▶ _Work order_:
Line by line, print the records exactly.

=== Dataset records ===

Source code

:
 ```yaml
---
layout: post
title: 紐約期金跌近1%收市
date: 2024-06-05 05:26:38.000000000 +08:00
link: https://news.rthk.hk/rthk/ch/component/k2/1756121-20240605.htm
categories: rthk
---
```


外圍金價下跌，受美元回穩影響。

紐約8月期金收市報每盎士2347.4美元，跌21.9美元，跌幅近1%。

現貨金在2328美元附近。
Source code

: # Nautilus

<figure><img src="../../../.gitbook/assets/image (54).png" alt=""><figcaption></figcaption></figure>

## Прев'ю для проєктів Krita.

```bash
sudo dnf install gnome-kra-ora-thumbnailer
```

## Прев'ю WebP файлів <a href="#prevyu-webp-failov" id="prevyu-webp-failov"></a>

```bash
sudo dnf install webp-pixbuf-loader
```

===

▶ _Result of the exercise_:
Source code

:
 ```yaml
---
layout: post
title: 紐約期金跌近1%收市
date: 2024-06-05 05:26:38.000000000 +08:00
link: https://news.rthk.hk/rthk/ch/component/k2/1756121-20240605.htm
categories: rthk
---
```


外圍金價下跌，受美元回穩影響。

紐約8月期金收市報每盎士2347.4美元，跌21.9美元，跌幅近1%。

現貨金在2328美元附近。
Source code

: # Nautilus

<figure><img src="../../../.gitbook/assets/image (54).png" alt=""><figcaption></figcaption></figure>

## Прев'ю для проєктів Krita.

```bash
sudo dnf install gnome-kra-ora-thumbnailer
```

## Прев'ю WebP файлів <a href="#prevyu-webp-failov" id="prevyu-webp-failov"></a>

```bash
sudo dnf install webp-pixbuf-loader
```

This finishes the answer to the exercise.